Question

'X' is the isomer of $\text{C}_6\text{H}_{14}$. It has four primary carbons and two tertiary carbons. 'X' can be prepared from which of the following reaction?

• A. $\text{Reaction with } \text{Ni}/\Delta \text{ and } \text{H}_2$ (Hydrogenation)
• B. $\text{Reaction of a halide with } \text{Na}/\text{dry ether}$ (Wurtz Reaction)
• C. $\text{Reaction of a halide with } \text{Zn}/\text{H}^+$ (Reduction)
• D. $\text{Reaction of a halide with } \text{Na}/\text{dry ether}$ (Wurtz Reaction)

Hint:

The Wurtz reaction ($2\text{R-X} + 2\text{Na} \to \text{R-R} + 2\text{NaX}$) is a powerful method for making symmetrical alkanes by coupling two alkyl halide molecules. To identify the reactant, mentally cleave the target symmetrical alkane at the middle bond.

Answer 1

The Correct Option is D

Step 1: Determine the structure of the isomer X.
The molecular formula is $\text{C}_6\text{H}_{14}$, which is an alkane (general formula $\text{C}_n\text{H}_{2n+2}$).
The isomer X must have:
- 4 Primary carbons ($\text{C}1^\circ$, bonded to one other carbon).
- 2 Tertiary carbons ($\text{C}3^\circ$, bonded to three other carbons).
Let's try to sketch the structure. A molecule with two tertiary carbons must have a carbon backbone with three branches from each tertiary carbon.

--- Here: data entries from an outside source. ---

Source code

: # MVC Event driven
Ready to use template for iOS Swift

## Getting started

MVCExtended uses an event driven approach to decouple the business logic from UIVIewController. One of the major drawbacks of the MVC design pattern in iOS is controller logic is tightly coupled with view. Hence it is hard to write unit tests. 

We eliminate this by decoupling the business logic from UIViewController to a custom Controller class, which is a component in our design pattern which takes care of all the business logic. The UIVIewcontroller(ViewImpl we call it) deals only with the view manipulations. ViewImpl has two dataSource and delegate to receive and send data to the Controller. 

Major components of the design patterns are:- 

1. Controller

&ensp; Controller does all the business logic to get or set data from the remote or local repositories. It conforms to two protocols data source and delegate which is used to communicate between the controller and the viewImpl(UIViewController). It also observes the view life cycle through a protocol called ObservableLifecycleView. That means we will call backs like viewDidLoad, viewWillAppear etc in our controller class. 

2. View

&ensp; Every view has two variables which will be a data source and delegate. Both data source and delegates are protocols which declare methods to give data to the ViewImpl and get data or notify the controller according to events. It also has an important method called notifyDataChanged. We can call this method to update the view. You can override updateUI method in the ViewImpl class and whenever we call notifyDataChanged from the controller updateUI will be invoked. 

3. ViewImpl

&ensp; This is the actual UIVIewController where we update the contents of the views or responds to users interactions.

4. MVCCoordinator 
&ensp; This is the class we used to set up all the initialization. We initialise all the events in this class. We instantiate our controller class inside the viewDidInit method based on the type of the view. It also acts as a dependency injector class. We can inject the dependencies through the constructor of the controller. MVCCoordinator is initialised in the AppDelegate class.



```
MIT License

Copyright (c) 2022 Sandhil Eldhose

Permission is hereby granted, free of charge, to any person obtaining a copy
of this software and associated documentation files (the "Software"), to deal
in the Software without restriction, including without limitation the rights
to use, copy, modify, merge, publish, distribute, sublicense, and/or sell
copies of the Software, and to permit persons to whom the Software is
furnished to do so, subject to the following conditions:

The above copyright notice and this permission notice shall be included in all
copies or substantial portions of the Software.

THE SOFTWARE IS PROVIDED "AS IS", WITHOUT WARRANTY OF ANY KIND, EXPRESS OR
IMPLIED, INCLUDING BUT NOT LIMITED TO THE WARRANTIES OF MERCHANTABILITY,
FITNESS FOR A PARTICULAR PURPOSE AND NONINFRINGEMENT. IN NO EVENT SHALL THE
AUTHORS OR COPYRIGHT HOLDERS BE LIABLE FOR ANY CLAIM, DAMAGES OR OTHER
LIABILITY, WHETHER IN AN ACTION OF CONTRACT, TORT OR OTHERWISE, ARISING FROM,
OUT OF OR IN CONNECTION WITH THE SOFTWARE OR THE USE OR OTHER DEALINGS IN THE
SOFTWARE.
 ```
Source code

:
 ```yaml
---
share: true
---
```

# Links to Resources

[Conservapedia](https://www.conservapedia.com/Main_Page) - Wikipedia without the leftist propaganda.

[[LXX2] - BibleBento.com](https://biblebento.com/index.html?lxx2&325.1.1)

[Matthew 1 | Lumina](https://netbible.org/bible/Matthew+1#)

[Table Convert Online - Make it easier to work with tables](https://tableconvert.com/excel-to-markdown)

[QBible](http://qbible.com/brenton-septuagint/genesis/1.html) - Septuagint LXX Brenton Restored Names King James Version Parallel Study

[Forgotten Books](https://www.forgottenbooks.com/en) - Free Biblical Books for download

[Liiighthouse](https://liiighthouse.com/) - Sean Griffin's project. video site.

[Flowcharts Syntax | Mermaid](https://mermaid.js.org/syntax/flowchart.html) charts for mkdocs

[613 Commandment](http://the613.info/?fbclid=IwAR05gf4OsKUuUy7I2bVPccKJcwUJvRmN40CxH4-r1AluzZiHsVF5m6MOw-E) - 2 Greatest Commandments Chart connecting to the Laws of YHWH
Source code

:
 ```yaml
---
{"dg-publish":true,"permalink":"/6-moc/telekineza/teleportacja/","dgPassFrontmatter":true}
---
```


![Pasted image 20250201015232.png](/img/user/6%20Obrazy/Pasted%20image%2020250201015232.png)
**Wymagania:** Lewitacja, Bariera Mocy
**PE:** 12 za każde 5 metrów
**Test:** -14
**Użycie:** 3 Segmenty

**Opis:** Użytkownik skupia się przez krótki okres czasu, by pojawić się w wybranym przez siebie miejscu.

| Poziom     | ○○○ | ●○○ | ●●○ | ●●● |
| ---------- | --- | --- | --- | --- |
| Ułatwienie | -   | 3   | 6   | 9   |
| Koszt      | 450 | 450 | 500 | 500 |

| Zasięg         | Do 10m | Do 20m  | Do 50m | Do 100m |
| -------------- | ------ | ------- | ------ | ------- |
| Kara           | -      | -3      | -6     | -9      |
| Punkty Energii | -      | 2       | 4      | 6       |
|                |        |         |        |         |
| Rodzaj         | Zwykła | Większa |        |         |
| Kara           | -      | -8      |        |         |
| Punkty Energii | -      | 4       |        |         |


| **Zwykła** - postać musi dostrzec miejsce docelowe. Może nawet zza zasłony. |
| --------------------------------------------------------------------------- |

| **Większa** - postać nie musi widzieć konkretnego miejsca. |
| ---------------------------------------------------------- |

The only $\text{C}_6$ alkane that fits this description is 2,3-Dimethylbutane.
Structure of 2,3-Dimethylbutane: $\text{CH}_3-\text{CH}(\text{CH}_3)-\text{CH}(\text{CH}_3)-\text{CH}_3$.
The carbons at positions 1, 4, and the two methyl groups are $\text{C}1^\circ$ (4 primary carbons).
The carbons at positions 2 and 3 are $\text{C}3^\circ$ (2 tertiary carbons).
So, X is 2,3-Dimethylbutane.

Step 2: Analyze the given reactions for the preparation of X.
(A) $\text{Ni}/\text{H}_2$ is used for the hydrogenation of alkenes/alkynes. 2,3-Dimethylbutane can be formed from 2,3-Dimethyl-2-butene or 2,3-Dimethyl-1-butene, but this is a general reaction, not a specific preparation method.
(D) Wurtz reaction ($\text{R-X} + 2\text{Na} + \text{X-R} \to \text{R-R} + 2\text{NaX}$). This reaction is used to couple two alkyl halides to form a larger alkane.
To form 2,3-Dimethylbutane, the two R-groups must be identical and correspond to the 'half' of the molecule joined by the new bond.
$2,3-\text{Dimethylbutane}$ can be conceptually cleaved into two units: $(\text{CH}_3)_2\text{CH} - \text{CH}(\text{CH}_3)_2$.
The alkyl halide needed is Isopropyl halide, $\text{CH}_3-\text{CH}(\text{X})-\text{CH}_3$.
The reaction is: $2\text{CH}_3-\text{CH}(\text{I})-\text{CH}_3 + 2\text{Na} \xrightarrow{\text{dry ether}} \text{CH}_3-\text{CH}(\text{CH}_3)-\text{CH}(\text{CH}_3)-\text{CH}_3 + 2\text{NaI}$.
The Wurtz reaction of Isopropyl Halide successfully forms 2,3-Dimethylbutane.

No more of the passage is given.